It was time for Knoxville to get creative. The city began exploring a public-private financing model. Under such an arrangement, it would contribute the $250,000 from the American Recovery and Reinvestment Act-funded DOE energy efficiency block grant, and a third party solar developer would provide the rest of the funding. FLS, a North Carolina company, won the bid to finance the rest of the 90-kW project.
Structuring the deal was not easy, said Susanna Sutherland, director of the city’s office of sustainability. “We were doing something new, something that no other city in the Tennessee Valley had done.”
Under an umbrella agreement, the privately owned solar system would be installed on the roof of the city’s convention center. The agreement included lease arrangements, utility agreements, a maintenance component and a buyout provision.
After seven years, the city has the option of purchasing the system. “At that time, we’ll have the system appraised to determine the fair market value,” said Sutherland. The snag is that no one knew exactly what that value would be, she said, which made it difficult to estimate returns from the financial model. “Part of determining whether this was a good deal was knowing how much we would end up paying for the system.” This is not an issue just for Knoxville, she said. “It’s an unresolved issue nationwide.” Still, the city is leaning toward the purchase of the system.
The umbrella agreement also included a payment schedule. “The project’s incentive came in the form of a credit on our power bill, so we had to make a physical payment to the third-party company every month,” said Sutherland.
Assembling the agreement took two years of hard work. But it was a valuable learning process. “If we did it again—and we’re open to that—it wouldn’t involve as much pain,” said Sutherland.
The PV system, which began operating in 2011, generates 118,240 kWh annually and is expected to save the city up to $685,000 over 40 years.
“We’re trying to be a leader in renewable energy,” said Jake Tisinger, a project manager in Knoxville’s sustainability office. “And we want other cities to use our third-party model.”
But there are variations on that theme, he noted. “Cities should think creatively. There’s no one right or wrong answer.”
Leasing model. When the mayor of Franklin, a Tennessee city served by TVA, asked staff to look into solar, heads turned toward Knoxville. “We knew the city had used grant funding, together with private investment, for its PV project,” said Andrew Orr, sustainability/grant coordinator for the department of planning and sustainability.
But Franklin wanted to explore other financing models—especially those that did not involve any up-front funding from the city. That’s what led Orr to Raleigh, N.C., and a leasing model. “We had the land, that was our bargaining chip,” he said. “The 110-acre site—at our wastewater treatment facility—had good, unobstructed southern exposure.”

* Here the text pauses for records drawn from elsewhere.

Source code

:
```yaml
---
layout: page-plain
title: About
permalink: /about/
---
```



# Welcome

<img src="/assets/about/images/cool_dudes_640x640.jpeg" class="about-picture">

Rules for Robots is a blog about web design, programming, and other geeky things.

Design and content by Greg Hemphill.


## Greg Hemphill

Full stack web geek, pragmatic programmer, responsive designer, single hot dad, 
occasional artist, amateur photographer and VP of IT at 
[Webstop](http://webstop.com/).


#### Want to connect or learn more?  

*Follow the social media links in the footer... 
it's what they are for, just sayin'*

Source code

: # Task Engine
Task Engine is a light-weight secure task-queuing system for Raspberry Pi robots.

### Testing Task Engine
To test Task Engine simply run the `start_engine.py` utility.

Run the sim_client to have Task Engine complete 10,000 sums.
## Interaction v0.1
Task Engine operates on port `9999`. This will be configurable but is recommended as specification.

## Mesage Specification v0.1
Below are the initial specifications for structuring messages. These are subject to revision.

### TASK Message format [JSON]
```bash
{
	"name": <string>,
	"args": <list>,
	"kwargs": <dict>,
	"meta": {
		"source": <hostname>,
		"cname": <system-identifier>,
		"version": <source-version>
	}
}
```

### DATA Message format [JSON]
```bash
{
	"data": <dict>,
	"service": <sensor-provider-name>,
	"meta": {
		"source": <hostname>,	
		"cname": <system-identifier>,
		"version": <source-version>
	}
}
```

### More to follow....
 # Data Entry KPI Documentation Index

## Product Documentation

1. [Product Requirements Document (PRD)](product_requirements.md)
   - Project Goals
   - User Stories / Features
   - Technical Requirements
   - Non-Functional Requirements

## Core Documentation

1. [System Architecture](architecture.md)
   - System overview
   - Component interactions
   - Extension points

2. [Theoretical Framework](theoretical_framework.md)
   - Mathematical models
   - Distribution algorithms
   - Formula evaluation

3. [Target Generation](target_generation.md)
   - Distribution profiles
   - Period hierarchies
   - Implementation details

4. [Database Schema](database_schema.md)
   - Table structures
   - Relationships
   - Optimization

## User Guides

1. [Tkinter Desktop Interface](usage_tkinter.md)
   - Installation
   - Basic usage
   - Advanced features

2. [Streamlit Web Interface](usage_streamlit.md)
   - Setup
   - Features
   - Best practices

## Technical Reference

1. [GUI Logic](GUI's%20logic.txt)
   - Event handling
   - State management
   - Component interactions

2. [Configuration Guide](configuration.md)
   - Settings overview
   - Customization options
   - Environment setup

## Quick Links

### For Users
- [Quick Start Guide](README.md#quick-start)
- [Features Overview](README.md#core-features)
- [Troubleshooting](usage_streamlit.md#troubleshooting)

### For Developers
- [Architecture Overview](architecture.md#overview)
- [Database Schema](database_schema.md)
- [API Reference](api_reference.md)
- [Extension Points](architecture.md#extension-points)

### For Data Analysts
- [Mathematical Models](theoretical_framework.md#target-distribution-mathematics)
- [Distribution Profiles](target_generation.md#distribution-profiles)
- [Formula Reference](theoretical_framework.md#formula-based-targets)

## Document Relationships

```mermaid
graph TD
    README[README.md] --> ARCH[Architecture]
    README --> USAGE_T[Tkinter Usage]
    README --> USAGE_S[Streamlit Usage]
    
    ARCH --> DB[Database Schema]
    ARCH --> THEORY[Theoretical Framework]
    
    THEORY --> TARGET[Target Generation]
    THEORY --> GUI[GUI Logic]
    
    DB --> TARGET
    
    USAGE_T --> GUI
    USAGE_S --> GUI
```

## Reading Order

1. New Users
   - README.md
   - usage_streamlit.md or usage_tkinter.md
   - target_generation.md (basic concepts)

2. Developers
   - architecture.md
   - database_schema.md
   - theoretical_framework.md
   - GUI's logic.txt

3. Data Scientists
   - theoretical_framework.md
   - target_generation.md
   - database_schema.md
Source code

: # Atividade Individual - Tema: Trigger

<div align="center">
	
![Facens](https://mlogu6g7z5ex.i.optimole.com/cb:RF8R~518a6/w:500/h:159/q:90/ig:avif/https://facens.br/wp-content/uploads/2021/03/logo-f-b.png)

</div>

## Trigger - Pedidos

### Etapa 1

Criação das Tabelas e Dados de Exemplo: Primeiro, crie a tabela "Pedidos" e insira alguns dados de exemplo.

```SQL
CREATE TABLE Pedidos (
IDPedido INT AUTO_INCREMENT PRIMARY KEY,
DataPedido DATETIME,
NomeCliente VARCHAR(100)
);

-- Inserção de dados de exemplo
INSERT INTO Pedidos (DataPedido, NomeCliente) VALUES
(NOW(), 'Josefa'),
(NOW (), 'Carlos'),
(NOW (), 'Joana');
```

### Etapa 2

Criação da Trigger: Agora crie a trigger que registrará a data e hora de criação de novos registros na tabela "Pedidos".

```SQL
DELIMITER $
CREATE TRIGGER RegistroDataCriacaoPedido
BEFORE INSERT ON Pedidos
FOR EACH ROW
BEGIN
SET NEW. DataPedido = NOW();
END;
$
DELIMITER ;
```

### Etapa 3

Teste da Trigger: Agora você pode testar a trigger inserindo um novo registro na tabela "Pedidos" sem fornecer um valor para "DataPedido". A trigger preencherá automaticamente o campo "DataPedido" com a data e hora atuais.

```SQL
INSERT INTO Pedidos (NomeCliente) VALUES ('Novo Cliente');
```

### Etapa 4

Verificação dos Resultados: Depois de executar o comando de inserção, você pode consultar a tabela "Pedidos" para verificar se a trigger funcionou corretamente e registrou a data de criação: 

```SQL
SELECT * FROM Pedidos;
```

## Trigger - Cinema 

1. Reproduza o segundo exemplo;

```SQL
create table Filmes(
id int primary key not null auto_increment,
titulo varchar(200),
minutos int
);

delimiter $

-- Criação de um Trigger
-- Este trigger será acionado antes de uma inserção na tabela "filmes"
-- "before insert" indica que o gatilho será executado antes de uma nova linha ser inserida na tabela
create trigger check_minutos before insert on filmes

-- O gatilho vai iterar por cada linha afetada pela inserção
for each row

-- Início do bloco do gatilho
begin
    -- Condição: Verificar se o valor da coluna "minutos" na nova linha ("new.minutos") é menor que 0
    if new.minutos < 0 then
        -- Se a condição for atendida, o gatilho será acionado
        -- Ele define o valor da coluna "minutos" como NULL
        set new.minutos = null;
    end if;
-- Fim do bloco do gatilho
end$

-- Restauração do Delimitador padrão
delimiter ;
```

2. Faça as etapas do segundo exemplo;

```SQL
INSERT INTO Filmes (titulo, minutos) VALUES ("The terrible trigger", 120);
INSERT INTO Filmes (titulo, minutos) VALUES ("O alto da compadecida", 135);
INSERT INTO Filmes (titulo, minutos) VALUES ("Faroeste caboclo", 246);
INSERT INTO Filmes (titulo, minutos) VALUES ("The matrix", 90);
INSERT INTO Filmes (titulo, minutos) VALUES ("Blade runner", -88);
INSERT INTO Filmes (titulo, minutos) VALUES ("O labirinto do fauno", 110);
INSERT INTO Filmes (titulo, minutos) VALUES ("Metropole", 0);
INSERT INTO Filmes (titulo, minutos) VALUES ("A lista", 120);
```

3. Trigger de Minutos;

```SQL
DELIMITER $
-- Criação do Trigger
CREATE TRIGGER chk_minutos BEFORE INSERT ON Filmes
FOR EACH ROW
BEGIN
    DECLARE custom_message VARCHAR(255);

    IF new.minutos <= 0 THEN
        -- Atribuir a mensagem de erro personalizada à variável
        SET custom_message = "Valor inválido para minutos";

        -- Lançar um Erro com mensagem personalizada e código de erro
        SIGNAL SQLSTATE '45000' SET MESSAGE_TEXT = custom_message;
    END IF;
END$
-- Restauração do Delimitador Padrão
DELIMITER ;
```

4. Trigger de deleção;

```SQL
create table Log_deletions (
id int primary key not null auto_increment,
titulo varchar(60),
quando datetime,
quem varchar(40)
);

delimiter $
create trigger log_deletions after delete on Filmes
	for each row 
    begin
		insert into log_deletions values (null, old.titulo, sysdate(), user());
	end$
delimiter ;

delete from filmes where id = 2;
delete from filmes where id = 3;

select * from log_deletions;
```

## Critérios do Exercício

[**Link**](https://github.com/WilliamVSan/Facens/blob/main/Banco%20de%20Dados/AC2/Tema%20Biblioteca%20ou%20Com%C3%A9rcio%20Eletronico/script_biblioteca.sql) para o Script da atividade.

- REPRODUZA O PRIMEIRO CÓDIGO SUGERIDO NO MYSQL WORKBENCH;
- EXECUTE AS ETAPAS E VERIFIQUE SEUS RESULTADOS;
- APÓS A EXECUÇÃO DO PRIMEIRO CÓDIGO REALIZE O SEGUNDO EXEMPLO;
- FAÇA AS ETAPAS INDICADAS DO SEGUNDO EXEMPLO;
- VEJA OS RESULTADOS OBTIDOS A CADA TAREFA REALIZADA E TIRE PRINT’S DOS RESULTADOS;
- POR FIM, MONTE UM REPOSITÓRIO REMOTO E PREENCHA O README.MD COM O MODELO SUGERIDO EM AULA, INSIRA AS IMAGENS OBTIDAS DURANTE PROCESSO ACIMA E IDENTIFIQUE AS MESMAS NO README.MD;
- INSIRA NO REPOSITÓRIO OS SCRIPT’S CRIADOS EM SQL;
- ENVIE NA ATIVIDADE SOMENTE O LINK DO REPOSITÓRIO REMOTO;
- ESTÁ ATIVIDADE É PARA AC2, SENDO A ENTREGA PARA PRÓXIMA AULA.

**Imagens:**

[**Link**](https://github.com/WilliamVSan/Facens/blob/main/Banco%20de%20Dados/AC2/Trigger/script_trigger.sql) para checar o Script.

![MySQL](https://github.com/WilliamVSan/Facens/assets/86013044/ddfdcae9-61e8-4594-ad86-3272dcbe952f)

The city collaborated with a Nashville solar company that agreed to design, fund, build and maintain a 200-kW PV system.
Franklin negotiated a 20-year ground lease with the solar company and structured an 80/20 financing arrangement, with the solar company getting 80 percent of the revenues and the city getting 20 percent
All the power generated by the system is sold to TVA, which credits the city’s utility bill. The city’s revenue share goes into a revenue expense account—about $12,000 annually.
When the system is fully paid off, which is estimated at year nine—in 2021—the split flips, with the city receiving 80 percent of revenues. The solar company is still responsible for maintaining the system, said Orr.
The financing model used by Franklin is replicable, said Orr. “At least one other city in Tennessee—Kingston—has adopted this model.” And, he added, a number of cities around the country are structuring deals involving PV systems on municipal property.
Grants: Then and Now. The city of Franklin looked for a financing model that did not depend on a grant because of the uncertainty. By using all private investment, the project timeline was greatly condensed. The entire project took eight months, including contract approvals, permitting, and the actual construction of the ground mounted array. And if Knoxville were to sponsor another PV project, it would consider models that do not involve up-front investment, said Tisinger. “We’d like to get away from grants, which can be hit or miss.”
Franklin’s Orr noted that there were more grant opportunities a few years ago than there are today. “Many of the grants I am aware of were one-time blocks of money.”
Lease-PPA. Several factors influenced the decision by Raleigh, N.C., to pursue a PV project, said Julian Prosser, the city’s sustainability policy adviser and former assistant manager. One driver was the state’s renewable energy and efficiency portfolio standard, which requires the state’s investor-owned utilities to produce 12.5 percent of their energy from renewables by 2021. Raleigh purchases its power from Progress Energy Carolinas.
In addition, the city had been pursuing sustainability initiatives for several years, said Prosser. “The City Council encouraged us to consider new technologies, to be progressive in working with the private sector.” In response, Raleigh’s Public Utilities Department commissioned a study to identify ways of pursuing alternative energy sources—especially solar energy—with the aim of reducing long-term energy costs. The city also wanted to mitigate its future carbon emissions, said Prosser.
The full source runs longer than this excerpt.